Migrate applications to Stable/Kilo

Migrate applications to Stable/Kilo

In Kilo, there are no breaking changes that affect backward compatibility. But there are two new features which you can use since Kilo.

1. Pluggable Pythonic classes for murano

Now you can create plug-ins for MuranoPL. A plug-in (extension) is an independent Python package implementing functionality which you want to add to the workflow of your application.

For a demo application demonstrating the usage of plug-ins, see the murano/contrib/plugins/murano_exampleplugin folder.

The application consist of the following components:

  • An ImageValidatorMixin class that inherits the generic instance class (io.murano.resources.Instance) and adds a method capable of validating the instance image for having an appropriate murano metadata type. This class may be used as a mixin when added to inheritance hierarchy of concrete instance classes.
  • A concrete class called DemoInstance that inherits from io.murano.resources.LinuxMuranoInstance and ImageValidatorMixin to add the image validation logic to a standard, murano-enabled and Linux-based instance.
  • An application that deploys a single VM using the DemoInstance class if the tag on the user-supplied image matches the user-supplied constant.

The ImageValidatorMixin demonstrates the instantiation of plug-in provided class and its usage, as well as handling of exception which may be thrown if the plug-in is not installed in the environment.

2. Murano mistral integration

The core library has a new system class for mistral client that allows to call Mistral APIs from the murano application model.

The system class allows you to:

  • Upload a mistral workflow to mistral.
  • Trigger the mistral workflow that is already deployed, wait for completion and return the execution output.
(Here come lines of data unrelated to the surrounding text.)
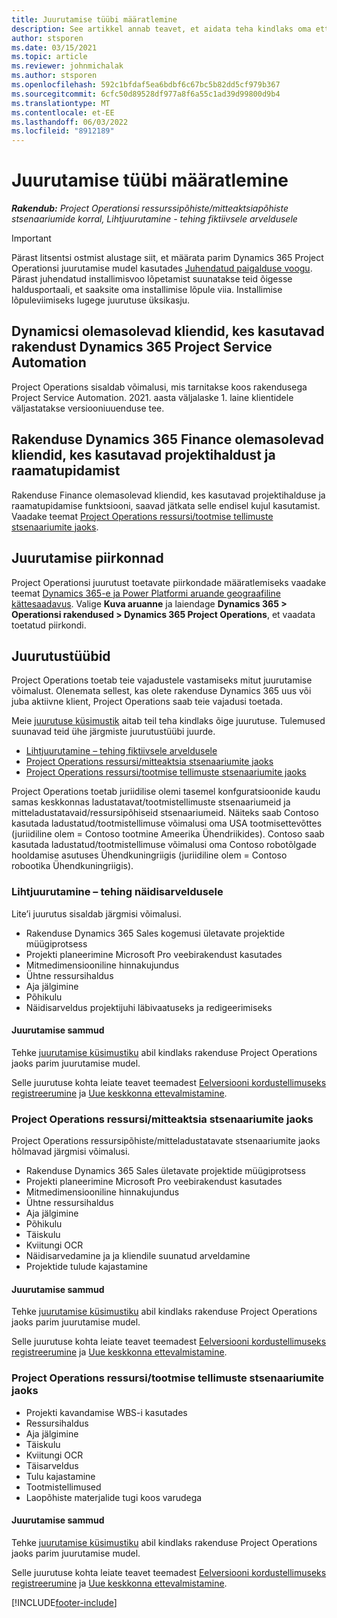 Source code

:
```yaml
---
title: Juurutamise tüübi määratlemine
description: See artikkel annab teavet, et aidata teha kindlaks oma ettevõtte Project Operationsi õige juurutamistüüp.
author: stsporen
ms.date: 03/15/2021
ms.topic: article
ms.reviewer: johnmichalak
ms.author: stsporen
ms.openlocfilehash: 592c1bfdaf5ea6bdbf6c67bc5b82dd5cf979b367
ms.sourcegitcommit: 6cfc50d89528df977a8f6a55c1ad39d99800d9b4
ms.translationtype: MT
ms.contentlocale: et-EE
ms.lasthandoff: 06/03/2022
ms.locfileid: "8912189"
---
```

# <a name="determine-your-deployment-type"></a>Juurutamise tüübi määratlemine

_**Rakendub:** Project Operationsi ressurssipõhiste/mitteaktsiapõhiste stsenaariumide korral,  Lihtjuurutamine - tehing fiktiivsele arveldusele_

> [!IMPORTANT]
> Pärast litsentsi ostmist alustage siit, et määrata parim Dynamics 365 Project Operationsi juurutamise mudel kasutades [Juhendatud paigalduse voogu](https://aka.ms/provisionprojectoperations).
> Pärast juhendatud installimisvoo lõpetamist suunatakse teid õigesse haldusportaali, et saaksite oma installimise lõpule viia. Installimise lõpuleviimiseks lugege juurutuse üksikasju.


## <a name="existing-customers-of-dynamics-using-dynamics-365-project-service-automation"></a>Dynamicsi olemasolevad kliendid, kes kasutavad rakendust Dynamics 365 Project Service Automation
Project Operations sisaldab võimalusi, mis tarnitakse koos rakendusega Project Service Automation. 2021. aasta väljalaske 1. laine klientidele väljastatakse versiooniuuenduse tee.

## <a name="existing-customers-of-dynamics-365-finance-using-project-management-and-accounting"></a>Rakenduse Dynamics 365 Finance olemasolevad kliendid, kes kasutavad projektihaldust ja raamatupidamist 

Rakenduse Finance olemasolevad kliendid, kes kasutavad projektihalduse ja raamatupidamise funktsiooni, saavad jätkata selle endisel kujul kasutamist. Vaadake teemat [Project Operations ressursi/tootmise tellimuste stsenaariumite jaoks](#pma).


## <a name="deployment-regions"></a>Juurutamise piirkonnad
Project Operationsi juurutust toetavate piirkondade määratlemiseks vaadake teemat [Dynamics 365-e ja Power Platformi aruande geograafiline kättesaadavus](https://dynamics.microsoft.com/en-us/geographic-availability/). Valige **Kuva aruanne** ja laiendage **Dynamics 365 > Operationsi rakendused > Dynamics 365 Project Operations**, et vaadata toetatud piirkondi.

## <a name="deployment-types"></a>Juurutustüübid
Project Operations toetab teie vajadustele vastamiseks mitut juurutamise võimalust. Olenemata sellest, kas olete rakenduse Dynamics 365 uus või juba aktiivne klient, Project Operations saab teie vajadusi toetada.

Meie [juurutuse küsimustik](https://aka.ms/provisionprojectoperations) aitab teil teha kindlaks õige juurutuse. Tulemused suunavad teid ühe järgmiste juurutustüübi juurde.

- [Lihtjuurutamine – tehing fiktiivsele arveldusele](#lite)
- [Project Operations ressursi/mitteaktsia stsenaariumite jaoks](#integrated)
- [Project Operations ressursi/tootmise tellimuste stsenaariumite jaoks](#pma)

Project Operations toetab juriidilise olemi tasemel konfguratsioonide kaudu samas keskkonnas ladustatavat/tootmistellimuste stsenaariumeid ja mitteladustatavaid/ressursipõhiseid stsenaariumeid. Näiteks saab Contoso kasutada ladustatud/tootmistellimuse võimalusi oma USA tootmisettevõttes (juriidiline olem = Contoso tootmine Ameerika Ühendriikides). Contoso saab kasutada ladustatud/tootmistellimuse võimalusi oma Contoso robotõlgade hooldamise asutuses Ühendkuningriigis (juriidiline olem = Contoso robootika Ühendkuningriigis).

### <a name="lite-deployment---deal-to-proforma-invoicing"></a><a  name="lite"></a>Lihtjuurutamine – tehing näidisarveldusele

Lite’i juurutus sisaldab järgmisi võimalusi.

- Rakenduse Dynamics 365 Sales kogemusi ületavate projektide müügiprotsess
- Projekti planeerimine Microsoft Pro veebirakendust kasutades
- Mitmedimensiooniline hinnakujundus
- Ühtne ressursihaldus
- Aja jälgimine
- Põhikulu
- Näidisarveldus projektijuhi läbivaatuseks ja redigeerimiseks 

#### <a name="deployment-steps"></a>Juurutamise sammud
Tehke [juurutamise küsimustiku](https://aka.ms/provisionprojectoperations) abil kindlaks rakenduse Project Operations jaoks parim juurutamise mudel.

Selle juurutuse kohta leiate teavet teemadest [Eelversiooni kordustellimuseks registreerumine](lite-preview-subscription-sign-up.md) ja [Uue keskkonna ettevalmistamine](lite-deployment.md). 


### <a name="project-operations-for-resourcenon-stocked-scenarios"></a><a name="integrated"></a>Project Operations ressursi/mitteaktsia stsenaariumite jaoks
Project Operations ressursipõhiste/mitteladustatavate stsenaariumite jaoks hõlmavad järgmisi võimalusi.
 
- Rakenduse Dynamics 365 Sales ületavate projektide müügiprotsess
- Projekti planeerimine Microsoft Pro veebirakendust kasutades
- Mitmedimensiooniline hinnakujundus
- Ühtne ressursihaldus
- Aja jälgimine
- Põhikulu
- Täiskulu
- Kviitungi OCR
- Näidisarvedamine ja ja kliendile suunatud arveldamine 
- Projektide tulude kajastamine

#### <a name="deployment-steps"></a>Juurutamise sammud
Tehke [juurutamise küsimustiku](https://aka.ms/provisionprojectoperations) abil kindlaks rakenduse Project Operations jaoks parim juurutamise mudel.

Selle juurutuse kohta leiate teavet teemadest [Eelversiooni kordustellimuseks registreerumine](resource-sign-up-preview-subscription.md) ja [Uue keskkonna ettevalmistamine](resource-provision-new-environment.md). 


### <a name="project-operations-for-stockedproduction-order-scenarios"></a><a name="pma"></a>Project Operations ressursi/tootmise tellimuste stsenaariumite jaoks

- Projekti kavandamise WBS-i kasutades
- Ressursihaldus
- Aja jälgimine
- Täiskulu
- Kviitungi OCR
- Täisarveldus
- Tulu kajastamine
- Tootmistellimused
- Laopõhiste materjalide tugi koos varudega

#### <a name="deployment-steps"></a>Juurutamise sammud
Tehke [juurutamise küsimustiku](https://aka.ms/provisionprojectoperations) abil kindlaks rakenduse Project Operations jaoks parim juurutamise mudel.

Selle juurutuse kohta leiate teavet teemadest [Eelversiooni kordustellimuseks registreerumine](/dynamics365/fin-ops-core/dev-itpro/dev-tools/sign-up-preview-subscription?toc=%2fdynamics365%2ffinance%2ftoc.json) ja [Uue keskkonna ettevalmistamine](/dynamics365/fin-ops-core/dev-itpro/deployment/deploy-demo-environment?toc=%2fdynamics365%2ffinance%2ftoc.json). 



[!INCLUDE[footer-include](../includes/footer-banner.md)] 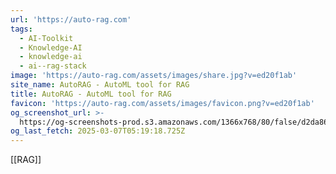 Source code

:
 ```yaml
---
url: 'https://auto-rag.com'
tags:
  - AI-Toolkit
  - Knowledge-AI
  - knowledge-ai
  - ai--rag-stack
image: 'https://auto-rag.com/assets/images/share.jpg?v=ed20f1ab'
site_name: AutoRAG - AutoML tool for RAG
title: AutoRAG - AutoML tool for RAG
favicon: 'https://auto-rag.com/assets/images/favicon.png?v=ed20f1ab'
og_screenshot_url: >-
  https://og-screenshots-prod.s3.amazonaws.com/1366x768/80/false/d2da8633d09a9e301907b9a378d17816df77e5065f2dd7cb632c2d286c5ea706.jpeg
og_last_fetch: 2025-03-07T05:19:18.725Z
---
```

[[RAG]]
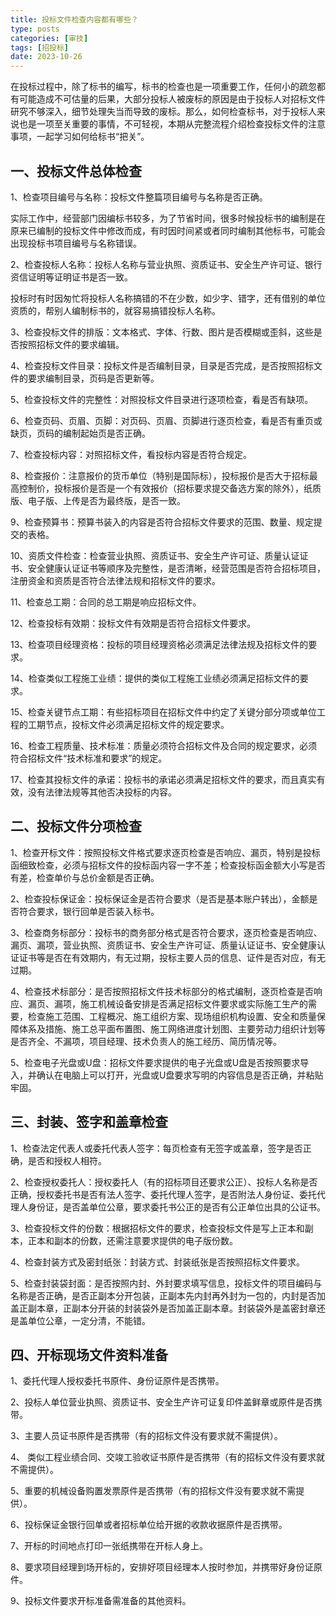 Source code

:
 ```yaml
---
title: 投标文件检查内容都有哪些？
type: posts
categories: [审技]
tags: [招投标]
date: 2023-10-26
---
```

在投标过程中，除了标书的编写，标书的检查也是一项重要工作，任何小的疏忽都有可能造成不可估量的后果，大部分投标人被废标的原因是由于投标人对招标文件研究不够深入，细节处理失当而导致的废标。那么，如何检查标书，对于投标人来说也是一项至关重要的事情，不可轻视，本期从完整流程介绍检查投标文件的注意事项，一起学习如何给标书“把关”。

## 一、投标文件总体检查

1、检查项目编号与名称：投标文件整篇项目编号与名称是否正确。

实际工作中，经营部门因编标书较多，为了节省时间，很多时候投标书的编制是在原来已编制的投标文件中修改而成，有时因时间紧或者同时编制其他标书，可能会出现投标书项目编号与名称错误。

2、检查投标人名称：投标人名称与营业执照、资质证书、安全生产许可证、银行资信证明等证明证书是否一致。

投标时有时因匆忙将投标人名称搞错的不在少数，如少字、错字，还有借别的单位资质的，帮别人编制标书的，就容易搞错投标人名称。

3、检查投标文件的排版：文本格式、字体、行数、图片是否模糊或歪斜，这些是否按照招标文件的要求编辑。

4、检查投标文件目录：投标文件是否编制目录，目录是否完成，是否按照招标文件的要求编制目录，页码是否更新等。

5、检查投标文件的完整性：对照投标文件目录进行逐项检查，看是否有缺项。

6、检查页码、页眉、页脚：对页码、页眉、页脚进行逐页检查，看是否有重页或缺页，页码的编制起始页是否正确。

7、检查投标内容：对照招标文件，看投标内容是否符合规定。

8、检查报价：注意报价的货币单位（特别是国际标），投标报价是否大于招标最高控制价，投标报价是否是一个有效报价（招标要求提交备选方案的除外），纸质版、电子版、上传是否为最终版，是否一致。

9、检查预算书：预算书装入的内容是否符合招标文件要求的范围、数量、规定提交的表格。

10、资质文件检查：检查营业执照、资质证书、安全生产许可证、质量认证证书、安全健康认证证书等顺序及完整性，是否清晰，经营范围是否符合招标项目，注册资金和资质是否符合法律法规和招标文件的要求。

11、检查总工期：合同的总工期是响应招标文件。

12、检查投标有效期：投标文件有效期是否符合招标文件要求。

13、检查项目经理资格：投标的项目经理资格必须满足法律法规及招标文件的要求。

14、检查类似工程施工业绩：提供的类似工程施工业绩必须满足招标文件的要求。

15、检查关键节点工期：有些招标项目在招标文件中约定了关键分部分项或单位工程的工期节点，投标文件必须满足招标文件的规定要求。

16、检查工程质量、技术标准：质量必须符合招标文件及合同的规定要求，必须符合招标文件“技术标准和要求”的规定。

17、检查其投标文件的承诺：投标书的承诺必须满足招标文件的要求，而且真实有效，没有法律法规等其他否决投标的内容。

## 二、投标文件分项检查

1、检查开标文件：按照投标文件格式要求逐页检查是否响应、漏页，特别是投标函细致检查，必须与招标文件的投标函内容一字不差；检查投标函金额大小写是否有差，检查单价与总价金额是否正确。

2、检查投标保证金：投标保证金是否符合要求（是否是基本账户转出），金额是否符合要求，银行回单是否装入标书。

3、检查商务标部分：投标书的商务部分格式是否符合要求，逐页检查是否响应、漏页、漏项，营业执照、资质证书、安全生产许可证、质量认证证书、安全健康认证证书等是否在有效期内，有无过期，投标主要人员的信息、证件是否对应，有无过期。

4、检查技术标部分：是否按照招标文件技术标部分的格式编制，逐页检查是否响应、漏页、漏项，施工机械设备安排是否满足招标文件要求或实际施工生产的需要，检查施工范围、工程概况、施工组织方案、现场组织机构设置、安全和质量保障体系及措施、施工总平面布置图、施工网络进度计划图、主要劳动力组织计划等是否齐全、不漏项，项目经理、技术负责人的施工经历、简历情况等。

5、检查电子光盘或U盘：招标文件要求提供的电子光盘或U盘是否按照要求导入，并确认在电脑上可以打开，光盘或U盘要求写明的内容信息是否正确，并粘贴牢固。

## 三、封装、签字和盖章检查

1、检查法定代表人或委托代表人签字：每页检查有无签字或盖章，签字是否正确，是否和授权人相符。

2、检查授权委托人：授权委托人（有的招标项目还要求公正）、投标人名称是否正确，授权委托书是否有法人签字、委托代理人签字，是否附法人身份证、委托代理人身份证，是否盖单位公章，要求委托书公正的是否有公正单位出具的公证书。

3、检查投标文件的份数：根据招标文件的要求，检查投标文件是写上正本和副本，正本和副本的份数，还需注意要求提供的电子版份数。

4、检查封装方式及密封纸张：封装方式、封装纸张是否按照招标文件要求。

5、检查封装袋封面：是否按照内封、外封要求填写信息，投标文件的项目编码与名称是否正确，是否正副本分开包装，正副本先内封再外封为一包的，内封是否加盖正副本章，正副本分开装的封装袋外是否加盖正副本章。封装袋外是盖密封章还是盖单位公章，一定分清，不能错。

## 四、开标现场文件资料准备

1、委托代理人授权委托书原件、身份证原件是否携带。

2、投标人单位营业执照、资质证书、安全生产许可证复印件盖鲜章或原件是否携带。

3、主要人员证书原件是否携带（有的招标文件没有要求就不需提供）。

4、 类似工程业绩合同、交竣工验收证书原件是否携带（有的招标文件没有要求就不需提供）。

5、重要的机械设备购置发票原件是否携带（有的招标文件没有要求就不需提供）。

6、投标保证金银行回单或者招标单位给开据的收款收据原件是否携带。

7、开标的时间地点打印一张纸携带在开标人身上。

8、要求项目经理到场开标的，安排好项目经理本人按时参加，并携带好身份证原件。

9、投标文件要求开标准备需准备的其他资料。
To use this feature, add some mistral workflow to Resources folder of your package. For example, create file TestEcho_MistralWorkflow.yaml:

version: '2.0'

test_echo:
  type: direct
  input:
    - input_1
  output:
    out_1: <% $.task1_output_1 %>
    out_2: <% $.task2_output_2 %>
    out_3: <% $.input_1 %>
 tasks:
   my_echo_test:
     action: std.echo output='just a string'
     publish:
       task1_output_1: 'task1_output_1_value'
       task1_output_2: 'task1_output_2_value'
     on-success:
       - my_echo_test_2

   my_echo_test_2:
     action: std.echo output='just a string'
     publish:
       task2_output_1: 'task2_output_1_value'
       task2_output_2: 'task2_output_2_value'

And provide workflow to use the mistral client:

Namespaces:
=: io.murano.apps.test
std: io.murano
sys: io.murano.system


Name: MistralShowcaseApp

Extends: std:Application

Properties:
  name:
    Contract: $.string().notNull()

  mistralClient:
    Contract: $.class(sys:MistralClient)
    Usage: Runtime


Methods:
  initialize:
    Body:
      - $this.mistralClient: new(sys:MistralClient)

  deploy:
    Body:
      - $resources: new('io.murano.system.Resources')
      - $workflow: $resources.string('TestEcho_MistralWorkflow.yaml')
      - $.mistralClient.upload(definition => $workflow)
      - $output: $.mistralClient.run(name => 'test_echo', inputs => dict(input_1 => input_1_value))
      - $this.find(std:Environment).reporter.report($this, $output.get('out_3'))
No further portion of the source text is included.